**Work request:** Each entry needs to be given again, character for character.

**Records:**
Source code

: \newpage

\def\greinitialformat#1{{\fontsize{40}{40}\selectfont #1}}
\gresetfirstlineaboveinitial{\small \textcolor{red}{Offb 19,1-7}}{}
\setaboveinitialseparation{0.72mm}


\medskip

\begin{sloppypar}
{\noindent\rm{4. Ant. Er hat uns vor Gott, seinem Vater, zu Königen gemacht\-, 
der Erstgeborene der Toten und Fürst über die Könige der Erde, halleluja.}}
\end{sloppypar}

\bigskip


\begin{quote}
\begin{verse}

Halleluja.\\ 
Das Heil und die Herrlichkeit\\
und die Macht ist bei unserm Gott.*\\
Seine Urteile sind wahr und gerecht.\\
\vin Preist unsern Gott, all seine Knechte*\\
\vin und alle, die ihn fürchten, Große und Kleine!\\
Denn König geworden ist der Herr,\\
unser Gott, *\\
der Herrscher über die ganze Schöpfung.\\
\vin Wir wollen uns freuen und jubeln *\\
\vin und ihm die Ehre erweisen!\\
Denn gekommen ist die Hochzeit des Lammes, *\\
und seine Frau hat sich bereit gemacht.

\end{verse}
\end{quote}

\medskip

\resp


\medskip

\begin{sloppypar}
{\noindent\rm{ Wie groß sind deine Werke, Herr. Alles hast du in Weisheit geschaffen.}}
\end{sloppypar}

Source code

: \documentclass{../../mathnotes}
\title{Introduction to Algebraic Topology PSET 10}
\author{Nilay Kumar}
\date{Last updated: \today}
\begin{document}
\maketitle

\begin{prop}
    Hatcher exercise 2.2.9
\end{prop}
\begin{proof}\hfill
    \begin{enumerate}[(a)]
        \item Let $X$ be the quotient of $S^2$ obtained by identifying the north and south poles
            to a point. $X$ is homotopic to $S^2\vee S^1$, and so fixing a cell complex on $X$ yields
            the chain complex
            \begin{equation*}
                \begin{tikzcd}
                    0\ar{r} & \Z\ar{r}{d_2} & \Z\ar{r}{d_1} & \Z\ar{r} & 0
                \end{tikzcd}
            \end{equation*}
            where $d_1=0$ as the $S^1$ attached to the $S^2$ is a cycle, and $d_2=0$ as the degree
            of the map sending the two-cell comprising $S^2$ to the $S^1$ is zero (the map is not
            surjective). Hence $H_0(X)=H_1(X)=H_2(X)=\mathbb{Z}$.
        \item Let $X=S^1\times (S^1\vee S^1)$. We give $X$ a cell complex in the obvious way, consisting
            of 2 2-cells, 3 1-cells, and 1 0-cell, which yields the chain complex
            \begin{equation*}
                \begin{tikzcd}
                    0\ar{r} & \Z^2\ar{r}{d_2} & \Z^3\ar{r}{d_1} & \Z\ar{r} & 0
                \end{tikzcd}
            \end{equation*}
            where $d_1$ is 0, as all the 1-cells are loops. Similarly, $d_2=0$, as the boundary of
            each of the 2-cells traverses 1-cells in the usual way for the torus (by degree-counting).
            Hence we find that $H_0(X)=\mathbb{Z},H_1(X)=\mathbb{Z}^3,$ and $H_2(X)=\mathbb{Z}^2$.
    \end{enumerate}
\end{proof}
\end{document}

**Solution to this problem:**
Source code

: \newpage

\def\greinitialformat#1{{\fontsize{40}{40}\selectfont #1}}
\gresetfirstlineaboveinitial{\small \textcolor{red}{Offb 19,1-7}}{}
\setaboveinitialseparation{0.72mm}


\medskip

\begin{sloppypar}
{\noindent\rm{4. Ant. Er hat uns vor Gott, seinem Vater, zu Königen gemacht\-, 
der Erstgeborene der Toten und Fürst über die Könige der Erde, halleluja.}}
\end{sloppypar}

\bigskip


\begin{quote}
\begin{verse}

Halleluja.\\ 
Das Heil und die Herrlichkeit\\
und die Macht ist bei unserm Gott.*\\
Seine Urteile sind wahr und gerecht.\\
\vin Preist unsern Gott, all seine Knechte*\\
\vin und alle, die ihn fürchten, Große und Kleine!\\
Denn König geworden ist der Herr,\\
unser Gott, *\\
der Herrscher über die ganze Schöpfung.\\
\vin Wir wollen uns freuen und jubeln *\\
\vin und ihm die Ehre erweisen!\\
Denn gekommen ist die Hochzeit des Lammes, *\\
und seine Frau hat sich bereit gemacht.

\end{verse}
\end{quote}

\medskip

\resp


\medskip

\begin{sloppypar}
{\noindent\rm{ Wie groß sind deine Werke, Herr. Alles hast du in Weisheit geschaffen.}}
\end{sloppypar}

Source code

: \documentclass{../../mathnotes}
\title{Introduction to Algebraic Topology PSET 10}
\author{Nilay Kumar}
\date{Last updated: \today}
\begin{document}
\maketitle

\begin{prop}
    Hatcher exercise 2.2.9
\end{prop}
\begin{proof}\hfill
    \begin{enumerate}[(a)]
        \item Let $X$ be the quotient of $S^2$ obtained by identifying the north and south poles
            to a point. $X$ is homotopic to $S^2\vee S^1$, and so fixing a cell complex on $X$ yields
            the chain complex
            \begin{equation*}
                \begin{tikzcd}
                    0\ar{r} & \Z\ar{r}{d_2} & \Z\ar{r}{d_1} & \Z\ar{r} & 0
                \end{tikzcd}
            \end{equation*}
            where $d_1=0$ as the $S^1$ attached to the $S^2$ is a cycle, and $d_2=0$ as the degree
            of the map sending the two-cell comprising $S^2$ to the $S^1$ is zero (the map is not
            surjective). Hence $H_0(X)=H_1(X)=H_2(X)=\mathbb{Z}$.
        \item Let $X=S^1\times (S^1\vee S^1)$. We give $X$ a cell complex in the obvious way, consisting
            of 2 2-cells, 3 1-cells, and 1 0-cell, which yields the chain complex
            \begin{equation*}
                \begin{tikzcd}
                    0\ar{r} & \Z^2\ar{r}{d_2} & \Z^3\ar{r}{d_1} & \Z\ar{r} & 0
                \end{tikzcd}
            \end{equation*}
            where $d_1$ is 0, as all the 1-cells are loops. Similarly, $d_2=0$, as the boundary of
            each of the 2-cells traverses 1-cells in the usual way for the torus (by degree-counting).
            Hence we find that $H_0(X)=\mathbb{Z},H_1(X)=\mathbb{Z}^3,$ and $H_2(X)=\mathbb{Z}^2$.
    \end{enumerate}
\end{proof}
\end{document}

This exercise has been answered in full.